Well, I got a kick out of it. Like most good comedy, or satire, this shtick has an edge or a bite to it; this one having to do with the absurd lengths to which matters of religious belief can be taken. The not so humorous part is that over the course of human history–particularly in the West–persons have been persecuted, tortured, and even put to death over lesser, or finer, points of theology and belief than what is contained in this fanciful and comedic routine. So I’ll use this Eno Phillips bit as my entrée to say a little about what I have come to see as the difference between religion and belief.
To state my premise at the outset: I happen to think that human beings are innately religious. Whether we call it that or not, we all carry within us a religious impulse. I’ll enlarge on this point a little later. My follow-up point is that it’s an insistence upon a very constricted kind of belief that does the most damage to this religious impulse. Or, as the President of our UU Association, Rev. Peter Morales, put it in an essay which ran in one of our denominational publications some years ago, belief is the enemy of religion. Rev. Morales’ sermon really was quite brilliant–quite brilliant, that is to say, because I agreed with practically all of it!

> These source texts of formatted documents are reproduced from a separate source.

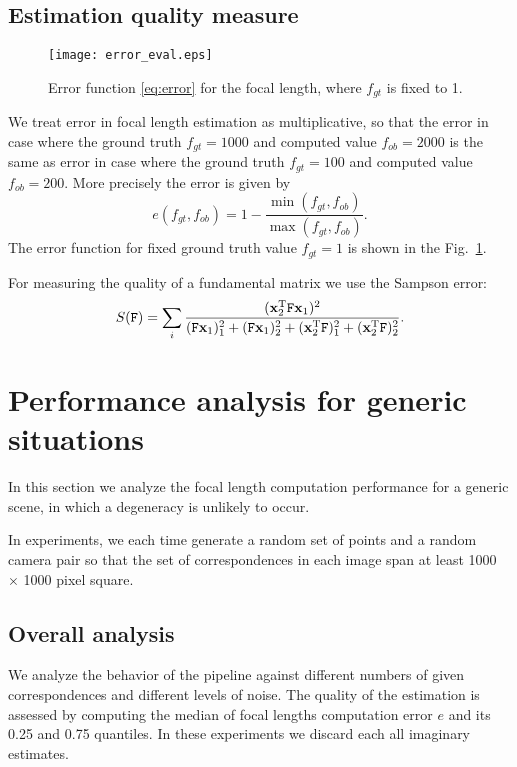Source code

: \subsection{Estimation quality measure}
\begin{figure}[h!]
      \begin{center}
    \texttt{[image: error\_eval.eps]}
    \caption[Focal length error function]{Error function \ref{eq:error} for the focal length, where $f_{gt}$ is fixed to 1.}
    \label{fig:error}
  \end{center}
\end{figure}
We treat error in focal length estimation as multiplicative, so that the error in case where the ground truth $f_{gt}=1000$ and computed value $f_{ob}=2000$ is the same as error in case where the ground truth $f_{gt}=100$ and computed value $f_{ob}=200$. More precisely the error is given by 
\begin{equation}
e(f_{gt},f_{ob})= 1 - \frac{\min(f_{gt}, f_{ob})}{\max(f_{gt}, f_{ob})}.
\label{eq:error}
\end{equation} The error function for fixed ground truth value $f_{gt}=1$ is shown in the Fig.~\ref{fig:error}.  

For measuring the quality of a fundamental matrix we use the Sampson error: 
\begin{equation}
S(\mathtt{F}) = \sum_i \frac{(\mathbf{x}_2^{\text{T}} \mathtt{F} \mathbf{x}_1)^2}{(\mathtt{F} \mathbf{x}_1)_1^2 + (\mathtt{F} \mathbf{x}_1)_2^2 + (\mathbf{x}_2^{\text{T}} \mathtt{F})_1^2 + (\mathbf{x}_2^{\text{T}} \mathtt{F})_2^2}.
\label{eq:sampson}
\end{equation}


\section{Performance analysis for generic situations}

In this section we analyze the focal length computation performance for a generic scene, in which a degeneracy is unlikely to occur. 

In experiments, we each time generate a random set of points and a random camera pair so that the set of correspondences in each image span at least 1000 $\times$ 1000 pixel square. 


\subsection{Overall analysis}
We analyze the behavior of the pipeline against different numbers of given correspondences and different levels of noise. The quality of the estimation is assessed by computing the median of focal lengths computation  error $e$ and its 0.25 and 0.75 quantiles. In these experiments we discard each all imaginary estimates.

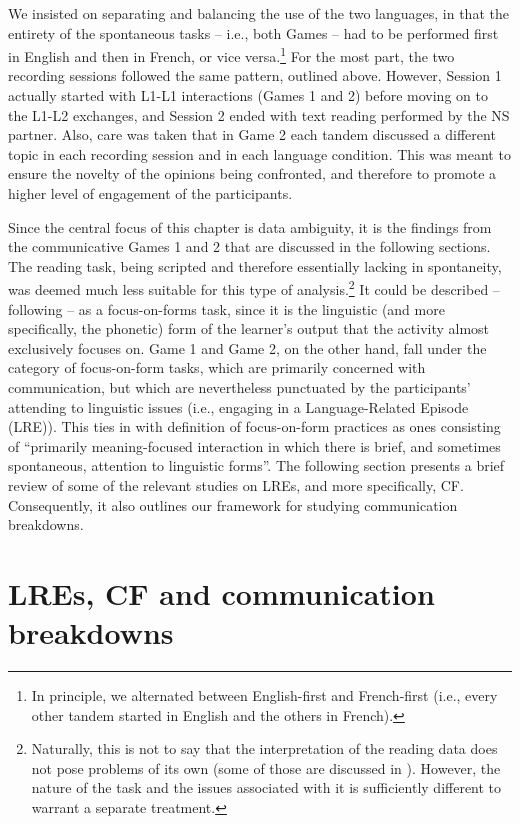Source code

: \documentclass[output=paper,colorlinks,citecolor=brown,modfonts,nonflat]{../langscibook}
\begin{document}
We insisted on separating and balancing the use of the two languages, in that the entirety of the spontaneous tasks – i.e., both Games – had to be performed first in English and then in French, or vice versa.\footnote{ {In principle, we alternated between English-first and French-first (i.e., every other tandem started in English and the others in French).}} For the most part, the two recording sessions followed the same pattern, outlined above. However, Session 1 actually started with L1-L1 interactions (Games 1 and 2) before moving on to the L1-L2 exchanges, and Session 2 ended with text reading performed by the NS partner. Also, care was taken that in Game 2 each tandem discussed a different topic in each recording session and in each language condition. This was meant to ensure the novelty of the opinions being confronted, and therefore to promote a higher level of engagement of the participants.

Since the central focus of this chapter is data ambiguity, it is the findings from the communicative Games 1 and 2 that are discussed in the following sections. The reading task, being scripted and therefore essentially lacking in spontaneity, was deemed much less suitable for this type of analysis.\footnote{ {Naturally, this is not to say that the interpretation of the reading data does not pose problems of its own (some of those are discussed in \citet{HorguesScheuer2014}). However, the nature of the task and the issues associated with it is sufficiently different to warrant a separate treatment.}} It could be described – following \citet{Long1991} – as a focus-on-forms task, since it is the linguistic (and more specifically, the phonetic) form of the learner’s output that the activity almost exclusively focuses on. Game 1 and Game 2, on the other hand, fall under the category of focus-on-form tasks, which are primarily concerned with communication, but which are nevertheless punctuated by the participants’ attending to linguistic issues (i.e., engaging in a Language-Related Episode (LRE)). This ties in with  definition of focus-on-form practices as ones consisting of “primarily meaning-focused interaction in which there is brief, and sometimes spontaneous, attention to linguistic forms”. The following section presents a brief review of some of the relevant studies on LREs, and more specifically, CF. Consequently, it also outlines our framework for studying communication breakdowns.

\section{LREs, CF and communication breakdowns}\label{sec:scheuer:3}
\end{document}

I’ll offer some of Peter’s words as a way of getting to my own thoughts on the subject. Rev. Morales writes: “We are so immersed in a culture that views religion as a matter of what people believe that we think this is the way it has always been. It isn’t. All of this emphasis upon what someone believes is actually very modern and very Western. No one objects to calling Buddhism a religion. Yet Buddhism has no theology in the way we use the word (and) doesn’t even have a god in the usual sense.”
Peter continues: “Jews have never had anything like a creed, a statement of belief. Ironically, Jesus, about whom there are all sorts of creeds, probably never encountered a creed in his life…Jews (do) have a definite sense of God…but the Hebrew scriptures never show an interest in what people believe; (rather they) show an interest in what people do. They are supposed to love God and obey the commandments…The great Hebrew prophets were concerned with justice and compassion…they had no interest in doctrine.”

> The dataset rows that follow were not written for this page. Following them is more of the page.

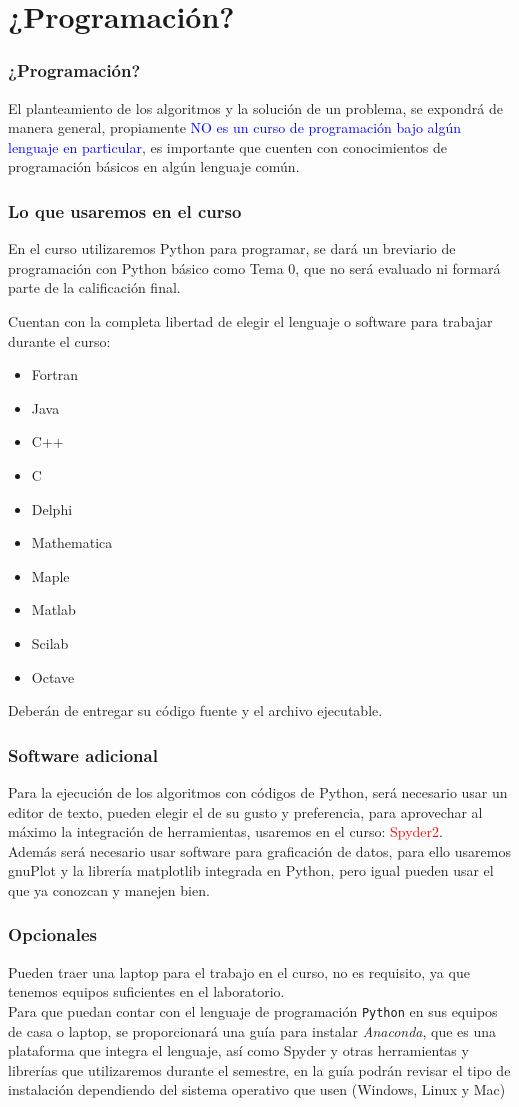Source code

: \documentclass[12pt]{beamer}
\begin{document}
\section{¿Programación?}
\begin{frame}
\frametitle{¿Programación?}
El planteamiento de los algoritmos y la solución de un problema, se expondrá de manera general, propiamente \textcolor{blue}{NO es un curso de programación bajo algún lenguaje en particular}, es importante que cuenten con conocimientos de programación básicos en algún lenguaje común.
\end{frame}
\begin{frame}
\frametitle{Lo que usaremos en el curso}
En el curso utilizaremos Python para programar, se dará un breviario de programación con Python básico como Tema 0, que no será evaluado ni formará parte de la calificación final.
\end{frame}
\begin{frame}
Cuentan con la completa libertad de elegir el lenguaje o software para trabajar durante el curso:
\begin{multicols}{2}
\begin{itemize}
\item Fortran
\item Java
\item C++
\item C
\item Delphi
\item Mathematica
\item Maple
\item Matlab
\item Scilab
\item Octave
\end{itemize}
\end{multicols}
Deberán de entregar su código fuente y el archivo ejecutable.
\end{frame}
\begin{frame}
\frametitle{Software adicional}
Para la ejecución de los algoritmos con códigos de Python, será necesario usar un editor de texto, pueden elegir el de su gusto y preferencia, para aprovechar al máximo la integración de herramientas, usaremos en el curso: \textcolor{red}{Spyder2}.
\\
\bigskip
Además será necesario usar software para graficación de datos, para ello usaremos gnuPlot y la librería matplotlib integrada en Python, pero igual pueden usar el que ya conozcan y manejen bien.
\end{frame}
\begin{frame}
\frametitle{Opcionales}
Pueden traer una laptop para el trabajo en el curso, no es requisito, ya que tenemos equipos suficientes en el laboratorio.
\\
\medskip
Para que puedan contar con el lenguaje de programación \texttt{Python} en sus equipos de casa o laptop, se proporcionará una guía para instalar \emph{Anaconda}, que es una plataforma que integra el lenguaje, así como Spyder y otras herramientas y librerías que utilizaremos durante el semestre, en la guía podrán revisar el tipo de instalación dependiendo del sistema operativo que usen (Windows, Linux y Mac)
\end{frame}
\end{document}
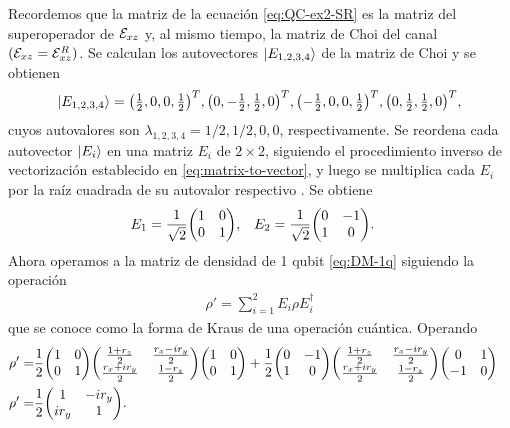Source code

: Recordemos que la matriz de la ecuación \eqref{eq:QC-ex2-SR}
es la matriz del superoperador de $\mathcal{E}_{xz}$ y, al mismo tiempo,
la matriz de Choi del canal $(\mathcal{E}_{xz}=\mathcal{E}_{xz}^R)$.  
Se calculan los autovectores $\ket{E_{1,2,3,4}}$ de 
la matriz de Choi y se obtienen
\begin{align}
\ket{E_{1,2,3,4}}=
\mqty(\frac{1}{2},0,0,\frac{1}{2})^T,
\mqty(0,-\frac{1}{2},\frac{1}{2},0)^T,
\mqty(-\frac{1}{2},0,0,\frac{1}{2})^T,
\mqty(0,\frac{1}{2},\frac{1}{2},0)^T,
\end{align}
cuyos autovalores son $\lambda_{1,2,3,4}=1/2,1/2,0,0$, respectivamente.
Se reordena cada autovector $\ket{E_i}$ en una matriz
$E_i$ de $2\times2$, siguiendo el procedimiento 
inverso de vectorización establecido en
\eqref{eq:matrix-to-vector}, y luego se multiplica cada $E_i$ por 
la raíz cuadrada de su autovalor respectivo . Se obtiene
\begin{align}
E_1&=
\frac{1}{\sqrt{2}}
\mqty(
1 & 0\\
0 & 1
),
&
E_2&=
\frac{1}{\sqrt{2}}
\mqty(
0 & -1\\
1 & 0
).
\end{align}
Ahora operamos a la matriz de densidad de 1 qubit 
\eqref{eq:DM-1q} siguiendo la operación
\begin{align}
\rho'=\sum_{i=1}^2E_i\rho E_i^{\dagger}
\label{eq:Kraus}
\end{align}
que se conoce como la forma de Kraus de una operación cuántica. 
Operando
\begin{align}
\rho'=&
\frac{1}{2}
\mqty(
1 & 0\\
0 & 1
)
\mqty(
\frac{1+r_z}{2}& \frac{r_x-ir_y}{2}\\
\frac{r_x+ir_y}{2} & \frac{1-r_z}{2}
)
\mqty(
1 & 0\\
0 & 1
)
+
\frac{1}{2}
\mqty(
0 & -1\\
1 & 0
)
\mqty(
\frac{1+r_z}{2}& \frac{r_x-ir_y}{2}\\
\frac{r_x+ir_y}{2} & \frac{1-r_z}{2}
)
\mqty(
0 & 1\\
-1 & 0
)&
\nonumber\\
\rho'=&
\frac{1}{2}
\mqty(
1 & -ir_y\\
ir_y & 1
).
\label{eq:QC-ex2-KR}
\end{align}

Peter goes on to point out that it was not until the rise of the Church in the Western world that such a heavy emphasis upon belief as the central factor in religion arose, and belief became equated with adherence to a creed or to specifically delineated points of doctrine; and to be a “believer” (so to speak) in good standing then meant taking on that kind of adherence.
This, according to Rev. Morales, is a perversion of what belief actually means. I’ll take one more pass at his words before taking leave of them: “The whole idea of belief has gotten twisted. ‘Belief’ once meant ‘what I give my heart to’ or ‘what I commit myself to.’… (It) did not mean agreeing to a set of metaphysical or theological propositions.” I thank Peter for his insights, and will now move to some of my own.
I said a few minutes ago that I think all human beings are innately religious. I can see where I could get some pushback on that notion, but hang in with me here. Whether we call it “religious” or use some other term, we human beings, each and all, have a religious impulse that both precedes and supersedes any kind of prescribed belief. By “religious impulse” I mean we instinctively, as a component of our essential humanity, reach and search beyond ourselves for some greater unifying meaning for our lives, or some greater unifying purpose to our earthly, time-bound existence.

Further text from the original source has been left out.